I continued watching the Nuggets throughout my youth — the ups, the downs, the lows, and the lowest of the lows. I religiously attended local college games at the University of Colorado as I was a ball-boy during lovable loser Joe Harrington’s last season and Ricardo Patton’s first. I saw first-hand the Chauncey Billups revolution. I was in the room when he declared his intentions to play in the NBA following his sophomore season at CU. I attended his senior banquet and had my picture taken with a barely 19 year old future NBA Superstar. I labored through terrible season after terrible season of basketball in both the college and professional ranks along the Front Range. I signed up to become a student manager at Colorado while Ricardo Patton was head coach but had to quit barely two weeks in because I didn’t like the feel of the program. I had intentions of getting into the business of basketball but never that way, under that coach, at that school, at that particular time. Somewhere along the way I lost touch with the game and gave up on my dream because the circumstances weren’t quite right.

A few years ago I realized that circumstances are rarely perfect for anything we choose to do — be it marriage, starting a family, changing jobs, or rediscovering your dreams.

I spent hours trying to make a basket on a ten-foot hoop with a volleyball when I was six years-old. When I finally did, I had such a feeling of accomplishment — the first of very few I would have in my life. Until another kid came up and told me I was a joke for not doing it with a REAL basketball. It’s why I’ve come to appreciate the game so much. It was my only reserve when life sucked, which it indubitably did more often than not. I know how hard it is to become even moderately respectable while honing it as your primary craft. Years later, in a pursuit to defeat the teasing of kids and attempt to make friends for the first time, I once again spent hours upon hours upon hours honing a respectable jump-shot out of the ashes of a two-handed replica of Michael Adams’ famous stroke. I did. Kids stopped teasing. But I never had the self-esteem to play organized ball in high school — perpetually feeling out of my league.

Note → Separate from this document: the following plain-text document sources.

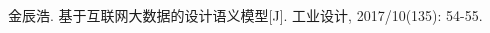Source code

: 
\begin{publications}{99}
  \item\textsc{金辰浩}. {基于互联网大数据的设计语义模型}[J]. 工业设计, 2017/10(135): 54-55.
\end{publications}
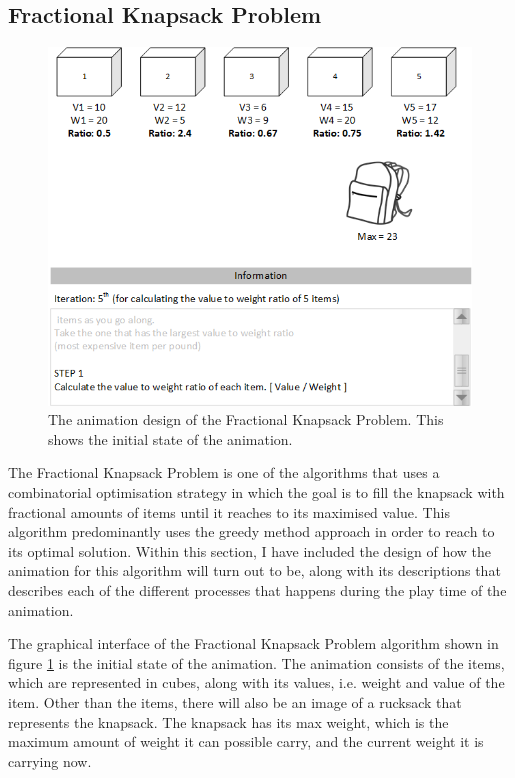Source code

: \subsection{Fractional Knapsack Problem}
\begin{figure}[H]
\centering
\includegraphics[scale=1]{images/report_images/animationDesignFractionalKnapsackProblem_STEP1.png}
\caption{The animation design of the Fractional Knapsack Problem. This shows the initial state of the animation.}
\label{animationDesignFractionalKnapsackProblem}
\end{figure}

The Fractional Knapsack Problem is one of the algorithms that uses a combinatorial optimisation strategy in which the goal is to fill the knapsack with fractional amounts of items until it reaches to its maximised value. This algorithm predominantly uses the greedy method approach in order to reach to its optimal solution. Within this section, I have included the design of how the animation for this algorithm will turn out to be, along with its descriptions that describes each of the different processes that happens during the play time of the animation.

The graphical interface of the Fractional Knapsack Problem algorithm shown in figure \ref{animationDesignFractionalKnapsackProblem} is the initial state of the animation. The animation consists of the items, which are represented in cubes, along with its values, i.e. weight and value of the item. Other than the items, there will also be an image of a rucksack that represents the knapsack. The knapsack has its max weight, which is the maximum amount of weight it can possible carry, and the current weight it is carrying now.

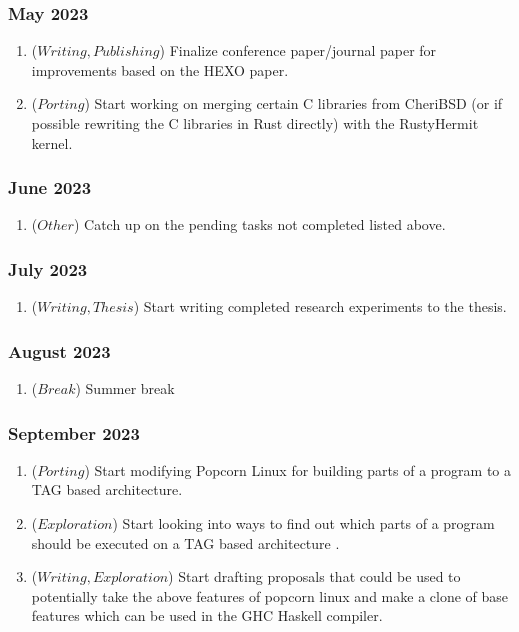   \subsubsection{May 2023}
  \begin{enumerate}
     \item (\(Writing, Publishing\)) Finalize conference paper/journal paper for improvements based on the HEXO paper.
     \item (\(Porting\)) Start working on merging certain C libraries from CheriBSD (or if possible rewriting the C libraries in Rust directly) 
     with the RustyHermit kernel.
  \end{enumerate}

  \subsubsection{June 2023}
  \begin{enumerate}
     \item (\(Other\)) Catch up on the pending tasks not completed listed above. 
  \end{enumerate}

  \subsubsection{July 2023}
  \begin{enumerate}
     \item (\(Writing, Thesis\)) Start writing completed research experiments to the thesis. 
  \end{enumerate}

  \subsubsection{August 2023}
  \begin{enumerate}
    \item (\(Break\)) Summer break 
 \end{enumerate}

 \subsubsection{September 2023}
  \begin{enumerate}
    \item (\(Porting\)) Start modifying Popcorn Linux for building parts of a program to a TAG based architecture.
    \item (\(Exploration\)) Start looking into ways to find out which parts of a program should be executed on a TAG based architecture \cite{PopcornEnclave}.
    \item (\(Writing, Exploration\)) Start drafting proposals that could be used to potentially take the above features of popcorn linux and make a clone of 
    base features which can be used in the GHC Haskell compiler.
 \end{enumerate}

I don’t come from much but plan to make my mark in more ways than one. I try to back up the things I say with careful thought, thorough examination of every side of an issue, and tangible proof. Sometimes I am successful in that pursuit. Other times I am not.

Often contrarian, I’ll be darned if a few detractors stray me from success. I see things in ways most others do not. I have always wanted to go to law school, though, that doesn’t seem like a feasible plan at the moment. I will definitely be pursuing an advanced degree because I want to become smarter than I am today and everyday afterwards.  This is my story. This is my dream. I aim to excel at all I do. That’s Smooth.